Hmm. Jeza if you get a chance, let me know what "features", or even propose an interface, you would like to see out of ioFTPD to help support whatever scripts your working on. The existing shared memory interface is pretty useful to adjust vfs perms, userfiles, etc, and there was some talk about providing a C# wrapper to make that accessible, but even the iTCL interface has a number of holes in it. I haven't prioritized filling them because no-one was complaining and I figured I'd get around to it when I needed the functionality in ioYil, but that was only going to be iTCL only originally. When I saw that exception stuff about cross drive moves a light bulb went off in my head that you will have the exact same problems ioYil will have...
If you want to move a directory tree to another drive you will have to do a copy/delete, which is trivial in C# to do, BUT if you want to actually be able to always delete the old directory you'll have to kick users in the old directory like nxtools does which is something you probably can't do now without access to the shared memory interface. Internally the RNFR/RNTO code for directory moves actually goes a step farther and locks the directories so nobody can enter the old dir as it's easy to see clients/bots get kicked and immediately restart. Now that I think about it I'm not sure if the internal code actually kicks users or just locks it so the next file can't be accessed because I was thinking about a slight of hand technique where I would automatically move users to the new dir if symbolic paths was enabled. Either way you'll also have to arrange to output something every 10-30 seconds if this is called from a site command to keep clients happy. Are you aware of the EXEC module line prefixed commands? You can enable non-buffered immediate output, change vfs perms on files/dirs, etc by just sending output back to the server and I believe you can take advantage of that via scheduled EXEC tasks as well if you need to change perms which I presume would be useful if you need to make the archived dirs read-only or something.

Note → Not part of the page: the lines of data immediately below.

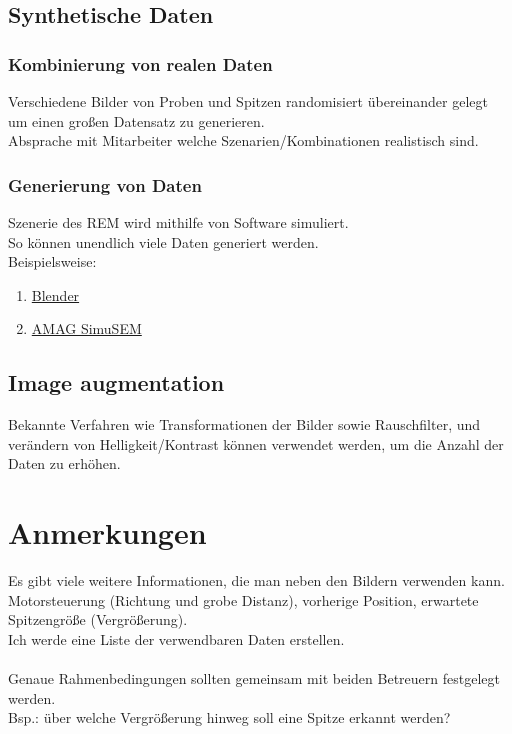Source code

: \documentclass{article}
\begin{document}
	\subsection{Synthetische Daten}
	\subsubsection{Kombinierung von realen Daten}
	Verschiedene Bilder von Proben und Spitzen randomisiert übereinander gelegt um einen großen Datensatz zu generieren.\\
	Absprache mit Mitarbeiter welche Szenarien/Kombinationen realistisch sind.\\
	\subsubsection{Generierung von Daten}
	Szenerie des REM wird mithilfe von Software simuliert.\\
	So können unendlich viele Daten generiert werden.\\
	Beispielsweise:
	\begin{enumerate}
		\item \href{https://www.blender.org/}{Blender}
		\item \href{https://www.amagnm.com/pages/amag-simusem}{AMAG SimuSEM}
	\end{enumerate} 
	\subsection{Image augmentation}
	Bekannte Verfahren wie Transformationen der Bilder sowie Rauschfilter, und verändern von Helligkeit/Kontrast können verwendet werden, um die Anzahl der Daten zu erhöhen.
	
	\section{Anmerkungen}
	Es gibt viele weitere Informationen, die man neben den Bildern verwenden kann.\\
	Motorsteuerung (Richtung und grobe Distanz), vorherige Position, erwartete Spitzengröße (Vergrößerung).\\
	Ich werde eine Liste der verwendbaren Daten erstellen.\\
	\\
	Genaue Rahmenbedingungen sollten gemeinsam mit beiden Betreuern festgelegt werden.\\
	Bsp.: über welche Vergrößerung hinweg soll eine Spitze erkannt werden?
	
	
	

	
\end{document}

What I intend to do is either expose the directory locking stuff and/or the internal directory move stuff to iTCL for my use and I guess you wouldn't mind this in the future either, but if you can think of anything else you'd like to see please let me know. The only other hint I can give you is that internally ioFTPD takes special care to make sure that it copies over the .ioFTPD file before moving any files or subdirs. This guarantees that permission information is intact so the moved directory doesn't expose anything during the move and I thought you might want to make sure you do the same.